Since this could break the sorting invariant of list two, swap the item down until it is in the correct place. This algorithm has the potential for a quadratic runtime, but if your lists are similar, should only require very few swaps per iteration.

I can't think of a better way.
The same as the old Meteorswarm, now with fewer posts!

Meteorswarm

Posts: 980
Joined: Sun Dec 27, 2009 12:28 am UTC
Location: Ithaca, NY

### Re: Merging lists in place

If you've got two sorted arrays in a row, you could "merge" them in-place using heapsort. O(n log n).
Goplat

Posts: 490
Joined: Sun Mar 04, 2007 11:41 pm UTC

### Re: Merging lists in place

You can get O(n) time with O(n) memory using a merge, or O(n log n) time with O(1) memory by sorting the whole thing. Or, if you switch to linked lists, you can get O(n) time with O(1) memory using a merge.
It is practically impossible to teach good programming to students who are motivated by money: As potential programmers they are mentally mutilated beyond hope of regeneration.

Berengal
Superabacus Mystic of the First Rank

Posts: 2707
Joined: Thu May 24, 2007 5:51 am UTC
Location: Bergen, Norway

### Re: Merging lists in place

Berengal wrote:You can get O(n) time with O(n) memory using a merge, or O(n log n) time with O(1) memory by sorting the whole thing. Or, if you switch to linked lists, you can get O(n) time with O(1) memory using a merge.

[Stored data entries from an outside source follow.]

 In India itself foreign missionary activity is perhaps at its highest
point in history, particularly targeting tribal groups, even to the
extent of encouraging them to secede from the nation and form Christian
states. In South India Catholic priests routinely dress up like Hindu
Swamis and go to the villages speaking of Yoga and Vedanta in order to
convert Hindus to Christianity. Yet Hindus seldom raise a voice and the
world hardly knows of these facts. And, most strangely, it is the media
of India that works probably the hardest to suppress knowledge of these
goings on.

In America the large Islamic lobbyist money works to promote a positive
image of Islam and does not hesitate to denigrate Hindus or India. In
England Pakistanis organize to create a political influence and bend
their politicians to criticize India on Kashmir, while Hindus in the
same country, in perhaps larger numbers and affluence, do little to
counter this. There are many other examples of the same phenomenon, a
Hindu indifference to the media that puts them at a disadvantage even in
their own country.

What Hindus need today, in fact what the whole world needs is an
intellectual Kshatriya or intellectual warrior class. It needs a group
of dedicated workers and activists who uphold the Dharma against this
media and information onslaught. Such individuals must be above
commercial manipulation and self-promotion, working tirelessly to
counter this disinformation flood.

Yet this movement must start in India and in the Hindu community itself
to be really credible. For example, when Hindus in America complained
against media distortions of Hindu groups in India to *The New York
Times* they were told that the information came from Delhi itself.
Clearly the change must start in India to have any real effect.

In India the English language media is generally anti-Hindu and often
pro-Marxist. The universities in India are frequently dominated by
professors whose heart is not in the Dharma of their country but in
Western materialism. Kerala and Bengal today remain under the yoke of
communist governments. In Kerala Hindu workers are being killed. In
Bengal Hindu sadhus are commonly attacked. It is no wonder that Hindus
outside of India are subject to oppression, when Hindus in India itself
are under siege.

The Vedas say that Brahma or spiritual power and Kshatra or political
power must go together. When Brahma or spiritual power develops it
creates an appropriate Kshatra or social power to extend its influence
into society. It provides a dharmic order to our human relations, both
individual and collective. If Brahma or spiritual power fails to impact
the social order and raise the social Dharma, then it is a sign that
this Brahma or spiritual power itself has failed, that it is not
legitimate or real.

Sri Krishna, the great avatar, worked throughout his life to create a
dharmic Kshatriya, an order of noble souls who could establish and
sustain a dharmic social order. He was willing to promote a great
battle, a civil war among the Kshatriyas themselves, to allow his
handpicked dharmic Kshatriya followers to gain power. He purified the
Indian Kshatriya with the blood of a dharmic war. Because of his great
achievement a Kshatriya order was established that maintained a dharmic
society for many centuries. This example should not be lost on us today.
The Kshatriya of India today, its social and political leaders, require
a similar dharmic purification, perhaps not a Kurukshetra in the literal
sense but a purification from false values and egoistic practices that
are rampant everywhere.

The problem is that in this case he has strictly n+m memory. Converting to linked lists would take something more than that, depending on how many bits he uses for addressing, and conventional merging we've already talked about.

If this merge is the result of you trying to do mergesort, a better option is to just perform heapsort or quicksort and enjoy the better memory usage.
The same as the old Meteorswarm, now with fewer posts!

Meteorswarm

Posts: 980
Joined: Sun Dec 27, 2009 12:28 am UTC
Location: Ithaca, NY

### Re: Merging lists in place

Most of you seem to forget that LucasBrown needs a stable sort. Maybe in that case insertion sort is the best option. It takes O(n2) comparisons and swaps, but it has low overhead so it will generally perform better than strictly in-place merge sort.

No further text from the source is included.